Notes on income inequality

at 02:55 PM ET, 10/12/2011

A bit later today, I’m heading over to the Government Accountability Office to give a talk on income inequality. Here are my notes:

- What are we worried about, exactly? The incomes of the top one percent? The income of the top 0.1 percent? The incomes of the 25th and 50th percentiles? The gap between the rich and the poor? The gap between the rich and the middle?

- It’s very possible these are different problems. Median wages stagnate in the 70s. Incomes at the top take off in the 80s.

- It’s also possible that they have different solutions. You’re probably worried about stagnating median wages because you think median wages should be higher. That argues for policies that somehow boost incomes in the middle. Separately, you may worry about the incomes of the rich because it gives them extraordinary political power. But that might argue more directly for policies that reform the campaign-finance system than it does for, say, a higher capital-gains tax rate.

- Political power probably should worry you. Martin Gilens, a political scientist at Princeton University, has been collecting the results of nearly 2,000 survey questions reaching back to the 1980s, looking for evidence that when opinions change, so too does policy. And he found it—but only for the rich. Policy changes with majority support didn’t become law except when that majority support included voters at the top of the income distribution. When the opinions of the poor diverged from the opinions of the rich, the opinions of the poor did not appear to matter. If 90 percent of the poor supported a policy change, its chances of passage were no better than if 10 percent of the poor supported it.

- Policy probably plays a role here. Germany, France, Japan, the Netherlands, Sweden and Switzerland have seen almost no rise in inequality. Australia, Canada, Ireland and the UK have seen a rise in inequality, but only half of what the United States has seen.

- I don’t find everything in Jacob Hacker and Paul Pierson’s ‘Winner-Take-All Politics” persuasive (review here), but the importance of policy “drift” should not be underestimated. They argue that what we don’t do in American politics is often as or more important than what we do do. If politicians used to vigilantly pursue increases in median wages and more economic equality and they have since stopped, you could see widening inequality and stagnating median wages even though no policy changes specifically led to that trend. Rather, the problem was that there weren’t policy changes enacted in response to that trend.

- Drift increases as political paralysis increases. And political paralysis has increased as parties have become more ideologically unified and procedurally disciplined. Rules that once helped forge consensus now lead to paralysis. There were more filibusters in the 110th Congress than in the 50s, 60s and 70s combined.

- That said, we could eliminate drift tomorrow and then do...what? Making the tax code more progressive would help. So would more aggressive health-care reform. But consensus breaks down after that. Unions? Trade policy? Education reform?
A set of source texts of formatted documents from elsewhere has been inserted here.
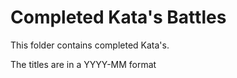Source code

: # Completed Kata's Battles

This folder contains completed Kata's.

The titles are in a YYYY-MM format
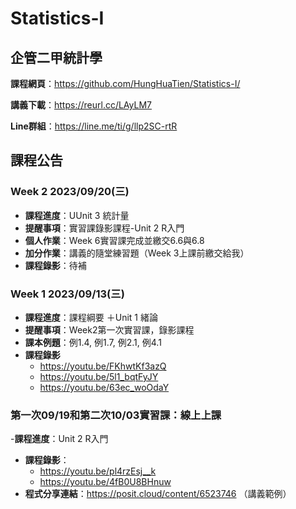 # Statistics-I

## 企管二甲統計學

**課程網頁**：https://github.com/HungHuaTien/Statistics-I/

**講義下載**：https://reurl.cc/LAyLM7

**Line群組**：https://line.me/ti/g/llp2SC-rtR

## 課程公告

### Week 2 2023/09/20(三)

- **課程進度**：UUnit 3 統計量
- **提醒事項**：實習課錄影課程-Unit 2 R入門
- **個人作業**：Week 6實習課完成並繳交6.6與6.8
- **加分作業**：講義的隨堂練習題（Week 3上課前繳交給我）
- **課程錄影**：待補

### Week 1 2023/09/13(三)
- **課程進度**：課程綱要 ＋Unit 1 緒論
- **提醒事項**：Week2第一次實習課，錄影課程
- **課本例題**：例1.4, 例1.7, 例2.1, 例4.1
- **課程錄影**
  - https://youtu.be/FKhwtKf3azQ
  - https://youtu.be/5l1_bqtFyJY
  - https://youtu.be/63ec_woOdaY 
  
### 第一次09/19和第二次10/03實習課：線上上課
-**課程進度**：Unit 2 R入門
- **課程錄影**：
  - https://youtu.be/pl4rzEsj__k
  - https://youtu.be/4fB0U8BHnuw
- **程式分享連結**：https://posit.cloud/content/6523746 （講義範例）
It’s much easier to limit after-tax compensation for the rich than raise pre-tax compensation for everyone else.

- This is not a stable equilibrium. Particularly if median wages don’t pick back up and the political system doesn’t improve its capacity to respond. Tea party and Occupy Wall Street are signs of political stress. If we don’t get growth — and I mean growth for everybody — back on track soon, they’re just the beginning.